**SUPPLIED RECORDS**:

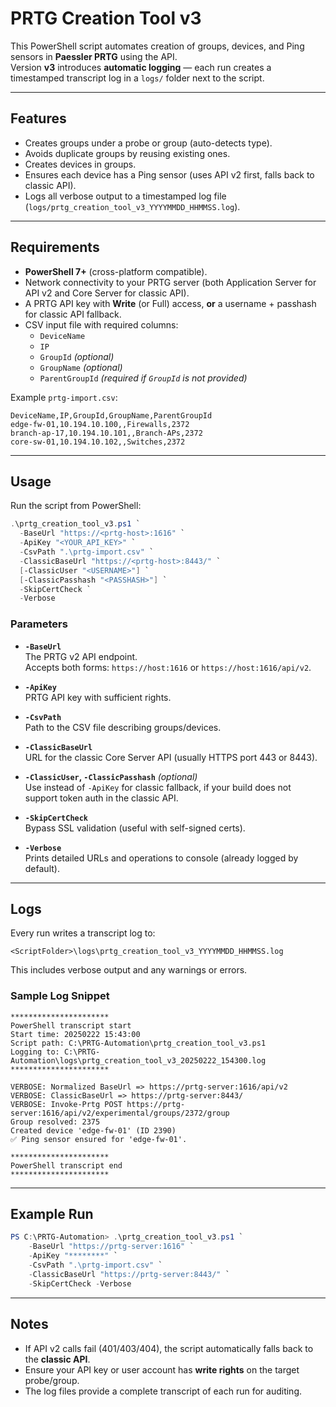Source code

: # PRTG Creation Tool v3

This PowerShell script automates creation of groups, devices, and Ping sensors in **Paessler PRTG** using the API.  
Version **v3** introduces **automatic logging** — each run creates a timestamped transcript log in a `logs/` folder next to the script.

---

## Features

- Creates groups under a probe or group (auto-detects type).
- Avoids duplicate groups by reusing existing ones.
- Creates devices in groups.
- Ensures each device has a Ping sensor (uses API v2 first, falls back to classic API).
- Logs all verbose output to a timestamped log file (`logs/prtg_creation_tool_v3_YYYYMMDD_HHMMSS.log`).

---

## Requirements

- **PowerShell 7+** (cross-platform compatible).
- Network connectivity to your PRTG server (both Application Server for API v2 and Core Server for classic API).
- A PRTG API key with **Write** (or Full) access, **or** a username + passhash for classic API fallback.
- CSV input file with required columns:
  - `DeviceName`
  - `IP`
  - `GroupId` *(optional)*
  - `GroupName` *(optional)*
  - `ParentGroupId` *(required if `GroupId` is not provided)*

Example `prtg-import.csv`:

```csv
DeviceName,IP,GroupId,GroupName,ParentGroupId
edge-fw-01,10.194.10.100,,Firewalls,2372
branch-ap-17,10.194.10.101,,Branch-APs,2372
core-sw-01,10.194.10.102,,Switches,2372
```

---

## Usage

Run the script from PowerShell:

```powershell
.\prtg_creation_tool_v3.ps1 `
  -BaseUrl "https://<prtg-host>:1616" `
  -ApiKey "<YOUR_API_KEY>" `
  -CsvPath ".\prtg-import.csv" `
  -ClassicBaseUrl "https://<prtg-host>:8443/" `
  [-ClassicUser "<USERNAME>"] `
  [-ClassicPasshash "<PASSHASH>"] `
  -SkipCertCheck `
  -Verbose
```

### Parameters

- **`-BaseUrl`**  
  The PRTG v2 API endpoint.  
  Accepts both forms: `https://host:1616` or `https://host:1616/api/v2`.

- **`-ApiKey`**  
  PRTG API key with sufficient rights.

- **`-CsvPath`**  
  Path to the CSV file describing groups/devices.

- **`-ClassicBaseUrl`**  
  URL for the classic Core Server API (usually HTTPS port 443 or 8443).

- **`-ClassicUser`, `-ClassicPasshash`** *(optional)*  
  Use instead of `-ApiKey` for classic fallback, if your build does not support token auth in the classic API.

- **`-SkipCertCheck`**  
  Bypass SSL validation (useful with self-signed certs).

- **`-Verbose`**  
  Prints detailed URLs and operations to console (already logged by default).

---

## Logs

Every run writes a transcript log to:

```
<ScriptFolder>\logs\prtg_creation_tool_v3_YYYYMMDD_HHMMSS.log
```

This includes verbose output and any warnings or errors.  

### Sample Log Snippet

```text
**********************
PowerShell transcript start
Start time: 20250222 15:43:00
Script path: C:\PRTG-Automation\prtg_creation_tool_v3.ps1
Logging to: C:\PRTG-Automation\logs\prtg_creation_tool_v3_20250222_154300.log
**********************

VERBOSE: Normalized BaseUrl => https://prtg-server:1616/api/v2
VERBOSE: ClassicBaseUrl => https://prtg-server:8443/
VERBOSE: Invoke-Prtg POST https://prtg-server:1616/api/v2/experimental/groups/2372/group
Group resolved: 2375
Created device 'edge-fw-01' (ID 2390)
✅ Ping sensor ensured for 'edge-fw-01'.

**********************
PowerShell transcript end
**********************
```

---

## Example Run

```powershell
PS C:\PRTG-Automation> .\prtg_creation_tool_v3.ps1 `
    -BaseUrl "https://prtg-server:1616" `
    -ApiKey "********" `
    -CsvPath ".\prtg-import.csv" `
    -ClassicBaseUrl "https://prtg-server:8443/" `
    -SkipCertCheck -Verbose
```

---

## Notes

- If API v2 calls fail (401/403/404), the script automatically falls back to the **classic API**.
- Ensure your API key or user account has **write rights** on the target probe/group.
- The log files provide a complete transcript of each run for auditing.
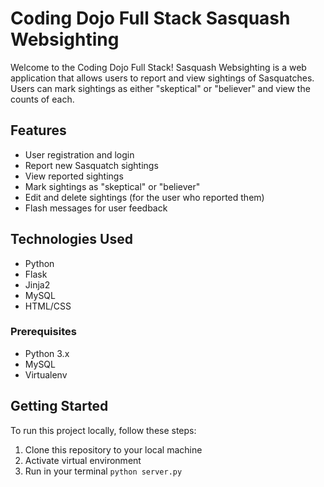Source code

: # Coding Dojo Full Stack Sasquash Websighting

Welcome to the Coding Dojo Full Stack! Sasquash Websighting is a web application that allows users to report and view sightings of Sasquatches. Users can mark sightings as either "skeptical" or "believer" and view the counts of each.


## Features

- User registration and login
- Report new Sasquatch sightings
- View reported sightings
- Mark sightings as "skeptical" or "believer"
- Edit and delete sightings (for the user who reported them)
- Flash messages for user feedback

## Technologies Used

- Python
- Flask
- Jinja2
- MySQL
- HTML/CSS


### Prerequisites

- Python 3.x
- MySQL
- Virtualenv 

## Getting Started

To run this project locally, follow these steps:

1. Clone this repository to your local machine
2. Activate virtual environment
3. Run in your terminal ```python server.py```
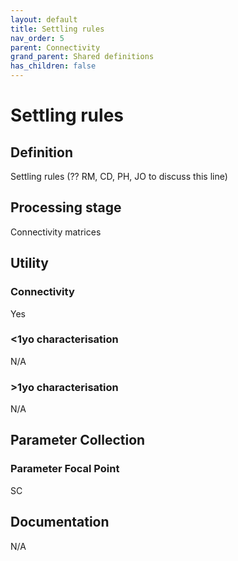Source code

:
 ```yaml
---
layout: default
title: Settling rules
nav_order: 5
parent: Connectivity
grand_parent: Shared definitions
has_children: false
---
```


# Settling rules
<!-- 
{: .no_toc .text-delta }
* TOC
{:toc} -->

## Definition

Settling rules (?? RM, CD, PH, JO to discuss this line)

## Processing stage

Connectivity matrices 

## Utility 
### Connectivity

Yes

### <1yo characterisation

N/A 

### >1yo characterisation

N/A

## Parameter Collection
### Parameter Focal Point

SC

## Documentation

N/A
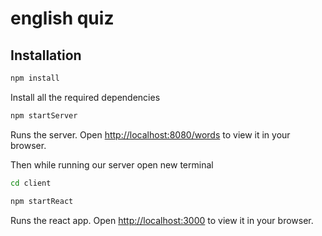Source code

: # english quiz

## Installation

```bash
npm install
```

Install all the required dependencies

```bash
npm startServer
```

Runs the server.
Open [http://localhost:8080/words](http://localhost:8080/words) to view it in your browser.

Then while running our server open new terminal

```sh
cd client
```

```bash
npm startReact
```

Runs the react app.
Open [http://localhost:3000](http://localhost:3000) to view it in your browser.
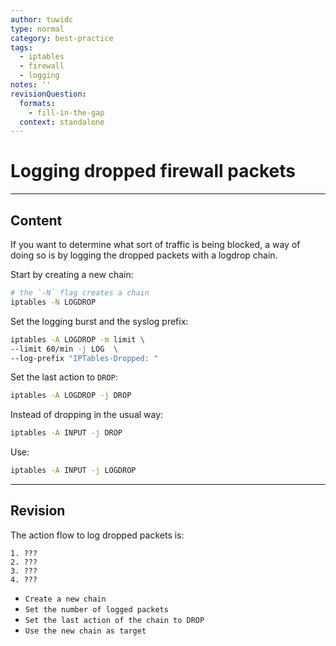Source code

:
 ```yaml
---
author: tuwidc
type: normal
category: best-practice
tags:
  - iptables
  - firewall
  - logging
notes: ''
revisionQuestion:
  formats:
    - fill-in-the-gap
  context: standalone
---
```


# Logging dropped firewall packets


---

## Content

If you want to determine what sort of traffic is being blocked, a way of doing so is by logging the dropped packets with a logdrop chain.

Start by creating a new chain:

```bash
# the `-N` flag creates a chain
iptables -N LOGDROP
```

Set the logging burst and the syslog prefix:

```bash
iptables -A LOGDROP -m limit \
--limit 60/min -j LOG  \
--log-prefix "IPTables-Dropped: " 
```

Set the last action to `DROP`:

```bash
iptables -A LOGDROP -j DROP
```

Instead of dropping in the usual way: 

```bash
iptables -A INPUT -j DROP
```

Use:

```bash
iptables -A INPUT -j LOGDROP
```


---

## Revision

The action flow to log dropped packets is:

```plain-text
1. ???
2. ???
3. ???
4. ???
```

- `Create a new chain`
- `Set the number of logged packets`
- `Set the last action of the chain to DROP`
- `Use the new chain as target`
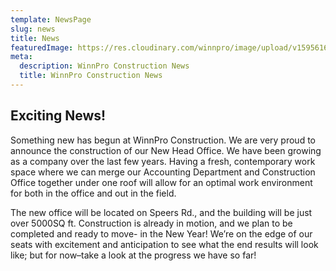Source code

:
 ```yaml
---
template: NewsPage
slug: news
title: News
featuredImage: https://res.cloudinary.com/winnpro/image/upload/v1595616870/DJI_0005_md5mn9.jpg
meta:
  description: WinnPro Construction News
  title: WinnPro Construction News
---
```

## Exciting News!

Something new has begun at WinnPro Construction. We are very proud to announce the construction of our New Head Office. We have been growing as a company over the last few years. Having a fresh, contemporary work space where we can merge our Accounting Department and Construction Office together under one roof will allow for an optimal work environment for both in the office and out in the field.



The new office will be located on Speers Rd., and the building will be just over 5000SQ ft. Construction is already in motion, and we plan to be completed and ready to move- in the New Year! We’re on the edge of our seats with excitement and anticipation to see what the end results will look like; but for now–take a look at the progress we have so far!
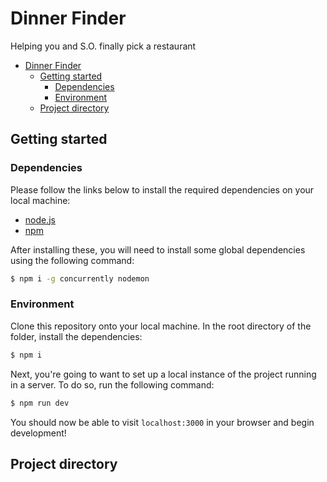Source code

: # Dinner Finder

Helping you and S.O. finally pick a restaurant

- [Dinner Finder](#dinner-finder)
  - [Getting started](#getting-started)
    - [Dependencies](#dependencies)
    - [Environment](#environment)
  - [Project directory](#project-directory)

## Getting started

### Dependencies
Please follow the links below to install the required dependencies on your local machine:

- [node.js](https://nodejs.org/en/download/)
- [npm](https://www.npmjs.com/get-npm)

After installing these, you will need to install some global dependencies using the following command:

```bash
$ npm i -g concurrently nodemon
```

### Environment
Clone this repository onto your local machine. In the root directory of the folder, install the dependencies:

```bash
$ npm i
```

Next, you're going to want to set up a local instance of the project running in a server. To do so, run the following command:

```bash
$ npm run dev
```

You should now be able to visit `localhost:3000` in your browser and begin development!

## Project directory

**THE PROBLEM**: Return each line of the listing that holds the string "limit".

**EXERCISE RESPONSE**:
iptables -A LOGDROP -m limit \
--limit 60/min -j LOG  \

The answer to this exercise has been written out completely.